Tržič market rights and autonomy from the founding of the market town to the mid-nineteenth century

Authors

Keywords:

Tržič, market town, market town rights, privilege, market town economy and administration, signet ring, coat of arms

Abstract

The contribution discusses the market rights and market autonomy of Tržič until the mid-nineteenth century. Tržič constitutes a peculiarity in Slovenian territory for having been officially elevated from a village to a market town with a provincial princely privilege in 1492, even though the market itself had been in operation for at least a century. The inhabitants of Tržič recognised the provincial princely privilege as the foundation for their market rights and continued submitting it for confirmation until the end of the eighteenth century. Conversely, little is known about the functioning of the market town autonomy.
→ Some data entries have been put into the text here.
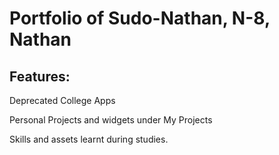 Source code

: # Portfolio of Sudo-Nathan, N-8, Nathan

## Features:

Deprecated College Apps

Personal Projects and widgets under My Projects

Skills and assets learnt during studies.
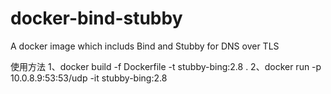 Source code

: # docker-bind-stubby
A docker image which includs Bind and Stubby for DNS over TLS

使用方法
1、docker build -f Dockerfile -t stubby-bing:2.8 .
2、docker run -p 10.0.8.9:53:53/udp -it stubby-bing:2.8
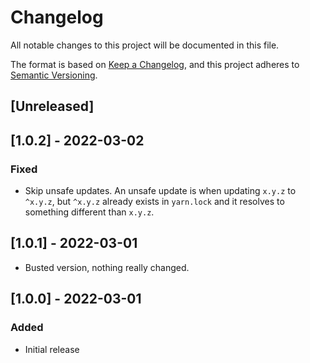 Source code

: # Changelog

All notable changes to this project will be documented in this file.

The format is based on [Keep a Changelog](https://keepachangelog.com/en/1.0.0/),
and this project adheres to [Semantic Versioning](https://semver.org/spec/v2.0.0.html).

## [Unreleased]

## [1.0.2] - 2022-03-02

### Fixed

- Skip unsafe updates. An unsafe update is when updating `x.y.z` to `^x.y.z`, but `^x.y.z` already exists in `yarn.lock` and it resolves to something different than `x.y.z`.

## [1.0.1] - 2022-03-01

- Busted version, nothing really changed.

## [1.0.0] - 2022-03-01

### Added

- Initial release
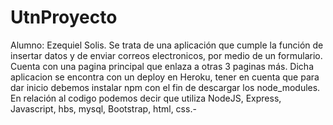 # UtnProyecto
Alumno: Ezequiel Solis.
Se trata de una aplicación que cumple la función de insertar datos y de enviar correos electronicos, por medio de un formulario. 
Cuenta con una pagina principal que enlaza a otras 3 paginas más. Dicha aplicacion se encontra con un deploy en Heroku, tener en cuenta que para dar inicio debemos instalar npm con el fin de descargar los node_modules.
En relación al codigo podemos decir que utiliza NodeJS, Express, Javascript, hbs, mysql, Bootstrap, html, css.-
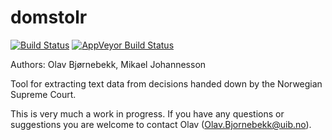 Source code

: # domstolr

[![Build Status](https://travis-ci.org/mikaelpoul/domstolr.svg?branch=master)](https://travis-ci.org/mikaelpoul/domstolr)
[![AppVeyor Build Status](https://ci.appveyor.com/api/projects/status/te6tkjt1luir41ni?svg=true)](https://ci.appveyor.com/project/mikaelpoul/domstolr)


Authors:  Olav Bjørnebekk, Mikael Johannesson

Tool for extracting text data from decisions handed down by the Norwegian Supreme Court. 

This is very much a work in progress. If you have any questions or suggestions you are welcome to contact Olav (Olav.Bjornebekk@uib.no).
The fundamental source on this subject is the market town regulations issued by Count Auersperg in 1777, according to which Tržič, despite its strictly non-agrarian character, size and economic power, did not have a well-developed market autonomy with its own magistrates’ court and the classical bodies – the elected market town judge and market town council. The said bodies were documented in 1491 and 1666, with no clear specification of their nature, and dissolved at the end of the seventeenth century. Another peculiarity of this market town was its more than three hundred years’ division between two seigniories, a major obstacle to the development of its autonomy.